"3 Shocking Truths Most People Don't
Know About Money in Bank Accounts"
by Nick Giambruno
"Henry Ford astutely observed that a revolution would occur overnight if people truly understood the banking and monetary system. That’s because modern banking is an elaborate illusion that deceives people into a false sense of security… until it’s too late.
Large banks can fail in hours, and life savings can evaporate overnight. The US banking system is especially vulnerable, as recent events have shown. Why do so many people put their confidence and life savings into an unstable system? I would say it’s because they do not understand three fundamental truths about modern banking.
#1. The money isn't yours.
#2. The money isn't actually there.
#3. The money isn't really money.
Truth #1: The Money Isn’t Yours: Many people are surprised to learn that they don't truly own the money in their bank account. Once you deposit money at the bank, it’s no longer your personal property. Instead, it belongs to the bank, and they can do whatever they want with it. What you own with a bank deposit is a promise from the bank to repay you - an IOU.
Depositing money is like making an unsecured loan to the bank, with practically no interest to compensate you for taking such a risk. It's a terrific deal for the bank and a terrible deal for you. That’s why a bank deposit is very different from cash in hand. Yet the vast majority of people wrongly conflate the two.
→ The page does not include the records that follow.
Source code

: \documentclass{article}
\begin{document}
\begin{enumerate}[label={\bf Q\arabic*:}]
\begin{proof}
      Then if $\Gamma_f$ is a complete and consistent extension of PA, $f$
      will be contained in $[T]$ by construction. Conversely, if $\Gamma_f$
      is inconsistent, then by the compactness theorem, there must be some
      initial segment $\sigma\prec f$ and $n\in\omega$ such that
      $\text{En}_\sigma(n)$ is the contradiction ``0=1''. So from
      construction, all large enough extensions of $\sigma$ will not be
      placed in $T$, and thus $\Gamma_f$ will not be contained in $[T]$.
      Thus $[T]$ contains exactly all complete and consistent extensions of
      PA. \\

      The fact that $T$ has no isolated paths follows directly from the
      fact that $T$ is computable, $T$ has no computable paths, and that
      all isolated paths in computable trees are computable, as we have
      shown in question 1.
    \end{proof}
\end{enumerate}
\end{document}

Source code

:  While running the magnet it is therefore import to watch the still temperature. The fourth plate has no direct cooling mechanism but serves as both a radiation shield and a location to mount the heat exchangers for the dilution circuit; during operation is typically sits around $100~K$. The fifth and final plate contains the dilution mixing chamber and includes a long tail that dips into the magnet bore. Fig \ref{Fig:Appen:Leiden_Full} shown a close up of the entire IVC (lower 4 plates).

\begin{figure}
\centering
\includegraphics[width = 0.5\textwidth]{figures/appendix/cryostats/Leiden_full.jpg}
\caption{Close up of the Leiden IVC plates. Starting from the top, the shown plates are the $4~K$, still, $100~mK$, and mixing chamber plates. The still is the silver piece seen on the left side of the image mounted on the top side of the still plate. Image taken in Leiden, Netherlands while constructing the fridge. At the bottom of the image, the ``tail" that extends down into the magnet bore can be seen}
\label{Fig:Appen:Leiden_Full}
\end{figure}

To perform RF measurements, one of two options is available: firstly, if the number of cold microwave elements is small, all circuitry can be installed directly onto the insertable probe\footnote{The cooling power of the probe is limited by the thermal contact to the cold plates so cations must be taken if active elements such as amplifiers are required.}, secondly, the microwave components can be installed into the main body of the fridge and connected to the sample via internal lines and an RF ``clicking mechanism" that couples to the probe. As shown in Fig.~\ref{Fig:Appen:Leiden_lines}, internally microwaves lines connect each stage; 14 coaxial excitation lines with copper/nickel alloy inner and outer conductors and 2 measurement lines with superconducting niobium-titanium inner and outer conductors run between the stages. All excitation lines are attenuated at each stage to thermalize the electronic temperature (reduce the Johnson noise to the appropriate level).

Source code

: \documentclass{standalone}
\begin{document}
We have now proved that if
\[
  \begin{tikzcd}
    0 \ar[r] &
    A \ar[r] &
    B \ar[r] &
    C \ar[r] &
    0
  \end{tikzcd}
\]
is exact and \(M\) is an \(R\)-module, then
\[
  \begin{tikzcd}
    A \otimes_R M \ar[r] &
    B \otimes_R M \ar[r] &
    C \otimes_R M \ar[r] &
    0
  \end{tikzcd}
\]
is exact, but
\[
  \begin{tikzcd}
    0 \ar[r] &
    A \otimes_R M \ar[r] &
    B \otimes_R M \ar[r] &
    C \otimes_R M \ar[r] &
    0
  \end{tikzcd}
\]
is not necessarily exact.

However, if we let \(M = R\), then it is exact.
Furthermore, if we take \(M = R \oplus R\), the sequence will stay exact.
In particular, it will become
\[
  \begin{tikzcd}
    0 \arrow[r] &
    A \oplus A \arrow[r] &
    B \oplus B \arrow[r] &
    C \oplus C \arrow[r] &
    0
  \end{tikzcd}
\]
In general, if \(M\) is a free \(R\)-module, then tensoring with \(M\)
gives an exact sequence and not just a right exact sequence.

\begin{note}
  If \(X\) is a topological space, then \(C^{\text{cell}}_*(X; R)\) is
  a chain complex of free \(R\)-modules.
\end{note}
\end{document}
Further, the bank can freeze "your" money by pushing a button for whatever reason they find convenient.
Perhaps you bought something the bank didn't like or made a politically incorrect statement on social media. Then, don't be surprised to see your account frozen or worse. For example, PayPal recently floated the idea of charging people $2,500 for promoting so-called "misinformation." Expect much more of this stuff in the future from banks and financial institutions. If your money can be easily frozen or seized, it was never really yours.
Truth #2: The Money Isn’t Actually There: The money you think is in the bank isn't actually there. Banks don't have physical cash reserved for you in their vault, nor do they have enough digital funds to cover all depositors. During the Covid hysteria, the US government removed bank reserve requirements, meaning banks don't need to hold any funds for withdrawals.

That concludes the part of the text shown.